Review by Camden Ferrell
Don Giovanni is one of the most famous operas ever written, and up until recently, the principal role has never been professionally performed by a transgender woman. This is where the story of James Kicklighter’s new documentary, The Sound of Identity, begins. Even though it’s an interesting subject, the movie doesn’t give adequate exploration to the themes and implications of its story.
Lucia Lucas is a renowned opera singer, and she is at a turning point in her career as she prepares to play the lead in Don Giovanni. Through her own testimony, we learn about the process of playing this character and learn insight into her transition and career. She’s an interesting subject that had a lot of promise for a compelling documentary.
From the start, the film seems to lack personality. It superficially captures the events depicted, and there isn’t much style in the way its filmed. This leads to many key scenes feeling dull and uninspired despite how interesting the subject is.
Lucas is very interesting, and she imparts some really great insight into her transition and her life. These moments with Lucas are where the film succeeds the most. She has a plethora of interesting experiences that serve as a good foundation for the film, but it unfortunately irresponsibly squanders this potential.
In addition to the historic occasion, the film does explore the state of the opera world and the significance of Don Giovanni. It’s interesting, but it distracts a lot from Lucas’ story that should have taken precedent. Regardless, it does also highlight some of the beauty found in the opera and its importance to the art world.
Watching the collaboration between Lucas and her mentor, Tobias Picker, is quite enjoyable and sweet. There’s a fair amount of screen time for this, but it’s an aspect that I wish was more developed as it was rather interesting.
Despite the film’s flaws, it’s an inspiring story of a fantastic opera singer. Lucas has a beautiful voice, and she breaks boundaries in the opera world with charm and grace.
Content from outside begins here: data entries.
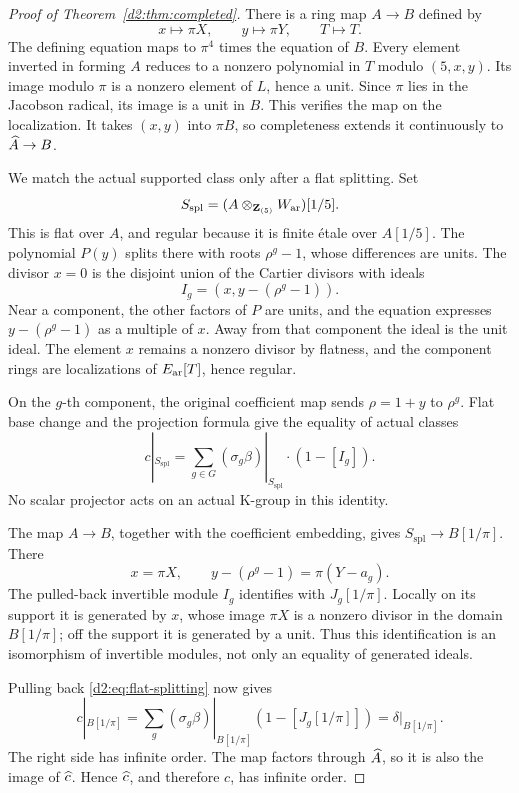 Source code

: \begin{proof}[Proof of Theorem~\ref{d2:thm:completed}]
There is a ring map \(A\to B\) defined by
\[
 x\longmapsto\pi X,\qquad y\longmapsto\pi Y,
 \qquad T\longmapsto T.
\]
The defining equation maps to \(\pi^4\) times the equation of \(B\).
Every element inverted in forming \(A\) reduces to a nonzero
polynomial in \(T\) modulo \((5,x,y)\).
Its image modulo \(\pi\) is a nonzero element of \(L\), hence a
unit. Since \(\pi\) lies in the Jacobson radical, its image is
a unit in \(B\).
This verifies the map on the localization.
It takes \((x,y)\) into \(\pi B\), so completeness extends it
continuously to \(\Dtwowh A\to B\).

We match the actual supported class only after a flat splitting.
Set
\[
 S_{\mathrm{spl}}=
 (A\otimes_{\DtwoZZ_{(5)}}W_{\Dtwoar})[1/5].
\]
This is flat over \(A\), and regular because it is finite \'etale
over \(A[1/5]\).
The polynomial \(P(y)\) splits there with roots \(\rho^g-1\),
whose differences are units.
The divisor \(x=0\) is the disjoint union of the Cartier divisors
with ideals
\[
 I_g=(x,y-(\rho^g-1)).
\]
Near a component, the other factors of \(P\) are units, and the
equation expresses \(y-(\rho^g-1)\) as a multiple of \(x\).
Away from that component the ideal is the unit ideal.
The element \(x\) remains a nonzero divisor by flatness, and the
component rings are localizations of \(E_{\Dtwoar}[T]\), hence regular.

On the \(g\)-th component, the original coefficient map sends
\(\rho=1+y\) to \(\rho^g\).
Flat base change and the projection formula give the equality of
actual classes
\begin{equation}\label{d2:eq:flat-splitting}
 c|_{S_{\mathrm{spl}}}
   =\sum_{g\in G}(\sigma_g\beta)|_{S_{\mathrm{spl}}}
                         \cdot(1-[I_g]).
\end{equation}
No scalar projector acts on an actual K-group in this identity.

The map \(A\to B\), together with the coefficient embedding,
gives \(S_{\mathrm{spl}}\to B[1/\pi]\).
There
\[
 x=\pi X,\qquad
 y-(\rho^g-1)=\pi(Y-a_g).
\]
The pulled-back invertible module \(I_g\) identifies with
\(J_g[1/\pi]\).
Locally on its support it is generated by \(x\), whose image
\(\pi X\) is a nonzero divisor in the domain \(B[1/\pi]\);
off the support it is generated by a unit.
Thus this identification is an isomorphism of invertible modules,
not only an equality of generated ideals.

Pulling back \eqref{d2:eq:flat-splitting} now gives
\[
 c|_{B[1/\pi]}
 =\sum_g(\sigma_g\beta)|_{B[1/\pi]}
                          (1-[J_g[1/\pi]])
 =\delta|_{B[1/\pi]}.
\]
The right side has infinite order.
The map factors through \(\Dtwowh A\), so it is also the image of
\(\Dtwowh c\). Hence \(\Dtwowh c\), and therefore \(c\), has infinite order.


\end{proof}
Her magnificent story is muddled in this documentary, and it isn’t given the exploration it warrants, but it’s still enjoyable throughout.
The Sound of Identity can suffer from a bland and safe execution, but it benefits from its captivating subject and historical significance. There are some touching moments and interesting testimonials, but it ultimately lacks a cinematic personality to match the personality of its subject.
The Sound of Identity is available on VOD June 1.